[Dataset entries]

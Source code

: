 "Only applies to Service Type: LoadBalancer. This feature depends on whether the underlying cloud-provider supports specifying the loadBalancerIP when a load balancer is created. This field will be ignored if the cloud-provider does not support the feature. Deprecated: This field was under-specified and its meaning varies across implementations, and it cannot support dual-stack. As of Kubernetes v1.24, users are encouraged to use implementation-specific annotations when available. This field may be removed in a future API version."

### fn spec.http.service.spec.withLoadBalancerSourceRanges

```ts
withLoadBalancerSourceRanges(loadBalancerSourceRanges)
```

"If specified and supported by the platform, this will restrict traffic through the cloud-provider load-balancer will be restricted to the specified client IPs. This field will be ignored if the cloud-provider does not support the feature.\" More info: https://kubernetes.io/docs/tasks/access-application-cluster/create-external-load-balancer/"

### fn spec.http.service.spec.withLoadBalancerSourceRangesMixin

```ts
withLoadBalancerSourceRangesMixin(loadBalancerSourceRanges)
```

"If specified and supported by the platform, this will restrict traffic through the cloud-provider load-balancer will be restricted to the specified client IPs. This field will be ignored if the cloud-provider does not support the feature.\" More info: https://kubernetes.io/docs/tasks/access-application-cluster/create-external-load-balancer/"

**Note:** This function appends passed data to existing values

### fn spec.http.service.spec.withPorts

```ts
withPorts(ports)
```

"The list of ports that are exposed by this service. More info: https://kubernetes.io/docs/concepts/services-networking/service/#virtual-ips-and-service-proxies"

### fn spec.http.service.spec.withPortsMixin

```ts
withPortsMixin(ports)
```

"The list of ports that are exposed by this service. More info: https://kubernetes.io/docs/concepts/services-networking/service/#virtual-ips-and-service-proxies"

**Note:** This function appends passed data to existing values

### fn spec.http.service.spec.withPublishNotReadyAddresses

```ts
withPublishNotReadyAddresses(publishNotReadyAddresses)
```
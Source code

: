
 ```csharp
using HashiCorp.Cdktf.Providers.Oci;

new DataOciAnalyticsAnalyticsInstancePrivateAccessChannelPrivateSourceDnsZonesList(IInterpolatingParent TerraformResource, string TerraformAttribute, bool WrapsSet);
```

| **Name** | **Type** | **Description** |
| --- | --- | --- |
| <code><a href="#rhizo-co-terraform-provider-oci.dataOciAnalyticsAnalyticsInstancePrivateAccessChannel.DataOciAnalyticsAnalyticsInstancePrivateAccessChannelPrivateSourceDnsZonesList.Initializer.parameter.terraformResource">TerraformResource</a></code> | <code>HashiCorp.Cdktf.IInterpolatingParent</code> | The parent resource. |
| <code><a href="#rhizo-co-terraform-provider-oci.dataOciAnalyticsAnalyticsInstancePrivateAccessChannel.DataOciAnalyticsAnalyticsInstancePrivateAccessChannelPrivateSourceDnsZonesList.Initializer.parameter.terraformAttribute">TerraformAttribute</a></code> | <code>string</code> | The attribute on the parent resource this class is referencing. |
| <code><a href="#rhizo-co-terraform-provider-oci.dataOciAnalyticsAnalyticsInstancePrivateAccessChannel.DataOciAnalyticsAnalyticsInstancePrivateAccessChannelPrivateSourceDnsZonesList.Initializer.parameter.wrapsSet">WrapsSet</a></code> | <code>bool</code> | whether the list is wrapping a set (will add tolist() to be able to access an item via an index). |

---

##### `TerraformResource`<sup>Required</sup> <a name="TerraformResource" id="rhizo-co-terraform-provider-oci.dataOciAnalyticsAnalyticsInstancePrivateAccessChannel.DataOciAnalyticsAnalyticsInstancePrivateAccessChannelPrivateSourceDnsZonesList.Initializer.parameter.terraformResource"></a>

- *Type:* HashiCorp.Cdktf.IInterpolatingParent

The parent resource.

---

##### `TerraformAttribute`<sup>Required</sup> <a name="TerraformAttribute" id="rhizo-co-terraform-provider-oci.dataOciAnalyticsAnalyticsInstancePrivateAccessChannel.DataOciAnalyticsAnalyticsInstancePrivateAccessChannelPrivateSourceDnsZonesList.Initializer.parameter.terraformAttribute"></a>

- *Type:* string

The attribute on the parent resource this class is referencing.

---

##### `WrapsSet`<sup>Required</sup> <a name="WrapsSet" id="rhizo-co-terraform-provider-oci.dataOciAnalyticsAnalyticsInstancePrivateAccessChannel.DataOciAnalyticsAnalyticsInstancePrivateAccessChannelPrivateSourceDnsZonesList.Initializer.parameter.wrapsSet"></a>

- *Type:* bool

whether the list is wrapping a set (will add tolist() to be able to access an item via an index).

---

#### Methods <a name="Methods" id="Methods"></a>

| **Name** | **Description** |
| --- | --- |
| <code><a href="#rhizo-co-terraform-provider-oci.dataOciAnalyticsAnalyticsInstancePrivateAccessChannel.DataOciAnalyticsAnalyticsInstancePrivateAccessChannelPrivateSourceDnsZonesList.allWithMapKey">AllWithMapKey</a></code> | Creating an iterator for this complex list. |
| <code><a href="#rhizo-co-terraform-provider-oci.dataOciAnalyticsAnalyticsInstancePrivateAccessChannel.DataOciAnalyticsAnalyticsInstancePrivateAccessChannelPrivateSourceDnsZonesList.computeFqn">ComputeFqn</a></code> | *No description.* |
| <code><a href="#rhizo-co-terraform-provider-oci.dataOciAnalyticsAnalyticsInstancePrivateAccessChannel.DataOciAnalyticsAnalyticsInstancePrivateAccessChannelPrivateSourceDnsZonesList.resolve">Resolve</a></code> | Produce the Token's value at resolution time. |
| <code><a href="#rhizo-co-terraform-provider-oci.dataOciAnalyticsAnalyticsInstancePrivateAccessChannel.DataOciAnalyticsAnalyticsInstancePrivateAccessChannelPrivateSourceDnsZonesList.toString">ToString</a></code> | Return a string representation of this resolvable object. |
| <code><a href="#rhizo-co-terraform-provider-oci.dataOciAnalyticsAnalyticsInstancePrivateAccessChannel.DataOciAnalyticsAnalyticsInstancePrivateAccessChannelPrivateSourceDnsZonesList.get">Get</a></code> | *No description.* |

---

[WHAT YOU NEED TO DO] Nothing but the lines from the top of the entries above through the line with "applies to Service" should be set down, each exactly as written.

[SOLUTION FOR THIS EXERCISE]
Source code

: "Only applies to Service Type: LoadBalancer. This feature depends on whether the underlying cloud-provider supports specifying the loadBalancerIP when a load balancer is created. This field will be ignored if the cloud-provider does not support the feature. Deprecated: This field was under-specified and its meaning varies across implementations, and it cannot support dual-stack. As of Kubernetes v1.24, users are encouraged to use implementation-specific annotations when available. This field may be removed in a future API version."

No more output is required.